Whatever, it’s luring a bunch of us who no longer can read tiny type to pick our way through the tiny type of the newspaper’s obit pages (yes, there are still newspapers and yes, they still have obituary notices because, yes, people still die.)
One of my contemporaries, a fella named Larry Lorenz, who once toiled, like Yr’s Truly, in the trenches of United Press International (yes, U.P.I. is still around as a mere shadow of its former self) and later far outdistanced most of us by becoming the A. Louis Read Distinguished Professor of Mass Communication (now Emeritus) at Loyola University in New Orleans, has sent along the following description of how we veterans of middle age spend our mornings. It was written, says Larry, “by anon, a versifier of my acquaintance.” I suspect Larry’s middle name is Anon. In any event, here it is:
The Obituary Reader
I begin each day at the end of life,
among the obituaries, those encounters
in agate we newspaper readers have
at breakfast with the recently dead.
I track their goings in the prose of undertakers
who rarely allow those now in their charge
the peace of a plain and simple death.
Their dead pass away in those lines of type,
depart this life, or shuffle off this mortal coil,
and I am astounded by the numbers called home
to be with their God or taken to their reward,
sometimes by angels, or even by God Himself.

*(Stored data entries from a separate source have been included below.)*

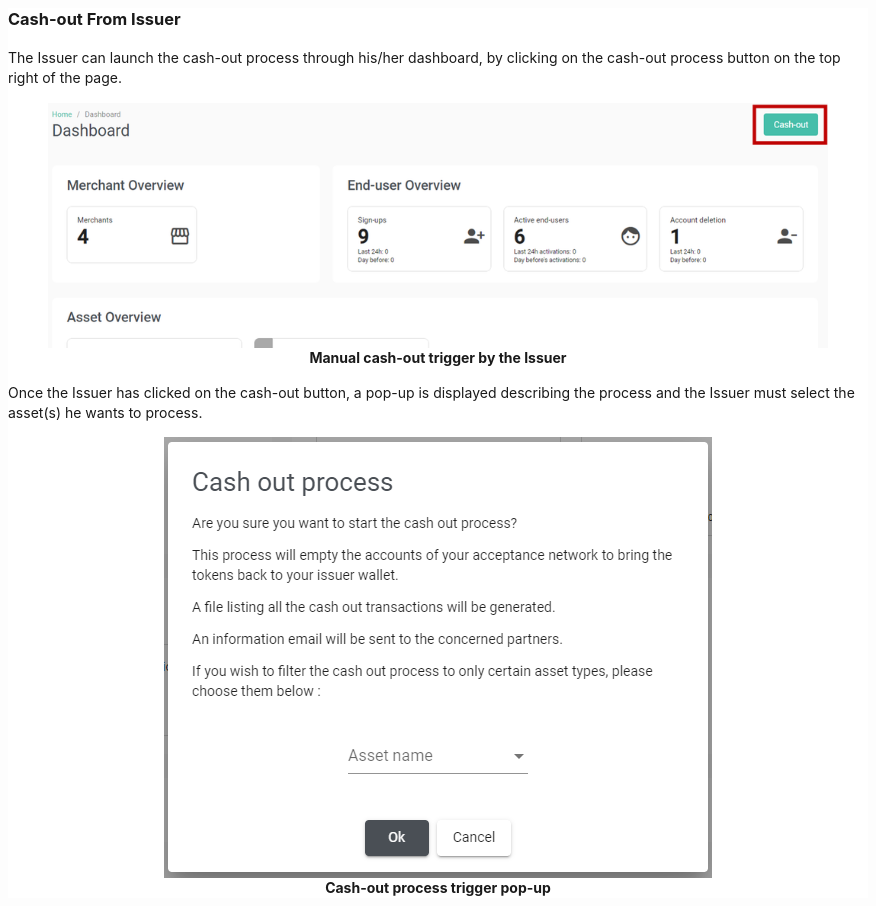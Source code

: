 ### Cash-out From Issuer
The Issuer can launch the cash-out process through his/her dashboard, by clicking on the cash-out process button on the top right of the page. 

<figure>
<img align="center" src="./screens/cash_out_from_issuer.png" alt="Manual cash-out trigger by the Issuer" style="display:block;float:none;margin-left:auto;margin-right:auto"/>
<figcaption align="center"><b>Manual cash-out trigger by the Issuer</b></figcaption>
</figure>

Once the Issuer has clicked on the cash-out button, a pop-up is displayed describing the process and the Issuer must select the asset(s) he wants to process. 

<figure>
<img align="center" src="./screens/cashout_process.png" alt="Cash-out process trigger pop-up" style="display:block;float:none;margin-left:auto;margin-right:auto"/>
<figcaption align="center"><b>Cash-out process trigger pop-up</b></figcaption>
</figure>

Many have entered — into Eternal Rest
or their Father’s House —
after a long illness or a short one.
And some go with no explanation at all,
which is explanation enough.
Are there no scoundrels among them?
Wives who made their spouses’ lives hell on earth?
husbands who cashed all paychecks at the corner bar?
back-biters, cheaters or thieves?
adulterers and fornicators? drunks?
or parents who beat their children?
Is no room left for them among the throng
of loving spouses, beloved parents,
and dear children taken from us too soon
by auto accident or gunshot wound?
I’m serving notice now
to that baleful man in the black suit:
When you write of me, tell readers that I died, not passed;
that I left behind a wife who got less love
from me than she needed and deserved,
and children whom I loved, but much too often
failed to teach, as I should have, how to live and love.
But write this of me, too, for whoever reads that agate:
at least I spoke the truth. Or did this once.
Larry’s got some more to say about the effects of the march of time at his blog, here. You’ll learn that you can call him “senior.” But don’t you dare call him old.
& Hoping that I’m never called Home, and wondering if I’m now regarded as a Raggedy-Ass Reporter (Emeritus), I’m outta here.